In the Blue Pike — Complete eBook

Georg Ebers
This eBook from the Gutenberg Project consists of approximately 148 pages of information about In the Blue Pike — Complete.

In the Blue Pike — Complete eBook

Georg Ebers
This eBook from the Gutenberg Project consists of approximately 148 pages of information about In the Blue Pike — Complete.

But Compostella was indeed far away.  Her new supply of money was sufficient for the journey there, but how could she return?  Besides, her cough troubled her very seriously, and it seemed as though she could not travel that long distance alone.  The dealer in indulgences had said that the paper made the pilgrimage unnecessary, and the confessor in the convent had only commanded her to go to Altotting.  With this neighbouring goal before her, she turned her back upon Augsburg the following morning.

Her hope of meeting on the way compassionate people, who would give her a seat in their vehicles, was fulfilled.  She reached Altotting sooner than she had expected.  During the journey, sometimes in a peasant’s cart, sometimes in a freight wagon, she had thought often of little Juliane, and always with a quiet, nay, a contented heart.  In the famous old church, at the end of her pilgrimage, she saw a picture in which the raked souls of children were soaring upward to heaven from the flames blazing around them in purgatory.

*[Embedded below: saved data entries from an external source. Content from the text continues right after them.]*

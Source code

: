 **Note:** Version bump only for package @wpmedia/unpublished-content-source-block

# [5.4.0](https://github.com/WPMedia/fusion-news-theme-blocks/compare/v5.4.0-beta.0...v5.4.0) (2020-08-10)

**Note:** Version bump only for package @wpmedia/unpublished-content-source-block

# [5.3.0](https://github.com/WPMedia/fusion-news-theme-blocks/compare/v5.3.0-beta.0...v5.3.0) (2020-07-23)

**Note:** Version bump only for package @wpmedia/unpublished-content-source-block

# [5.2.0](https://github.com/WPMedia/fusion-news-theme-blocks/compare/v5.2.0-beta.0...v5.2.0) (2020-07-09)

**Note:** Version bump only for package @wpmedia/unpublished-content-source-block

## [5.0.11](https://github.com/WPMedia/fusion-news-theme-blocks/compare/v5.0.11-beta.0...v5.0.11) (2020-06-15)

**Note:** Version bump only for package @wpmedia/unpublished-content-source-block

The confessor had sent her to the right place.

Here a fervent prayer had the power to rescue a child’s soul from the fires of purgatory.  Many other votive pictures, the pilgrims at the inn, and a priest whom she questioned, confirmed it.  She also heard from various quarters that she had not paid too high a price for the indulgence.  This strengthened her courage and henceforward, nay, even during the time of sore privation which she afterward endured, she blessed a thousand times her resolve to buy the ransoming paper from Tetzel, the Dominican; for she thought that she daily experienced its power.

Whenever Juliane appeared, her face wore a friendly expression—­nay, once, in a dream, she floated before her as if she wished to thank her, in the form of a beautiful angel with large pink and white wings.  She no longer needed to fear the horrible curse which she had called down upon the little one, and once more thought of Lienhard with pleasure.  When he learned in the other world how she had atoned for the wrong which she had done his little favourite, she would be sure of his praise.

To be held in light esteem, nay, even despised, was part of her calling, like her constant wandering.  She had longed for applause in her art, but for herself she had desired nothing save swift draughts of pleasure, since she had learned how little she was regarded by the only person whose opinion she valued.  She could never have expected that he would hold her in high esteem, since he was so indifferent to her art that he did not even think it worth while to lift his eyes to the rope.  Yet the idea that he placed her in the same rank with others in her profession seemed unendurable.  But she need grieve over this no longer, and when she remembered that even the sorest want had not been able to induce her to touch his alms, she could have fairly shouted for joy amid all her misery.  The conviction that one man, who was the best and noblest of his sex, might deem her a poor, unfortunate girl, but never a creature who deserved contempt, was the beam to which she clung, when the surges of her pitiable, wandering life threatened to close over her and stifle her.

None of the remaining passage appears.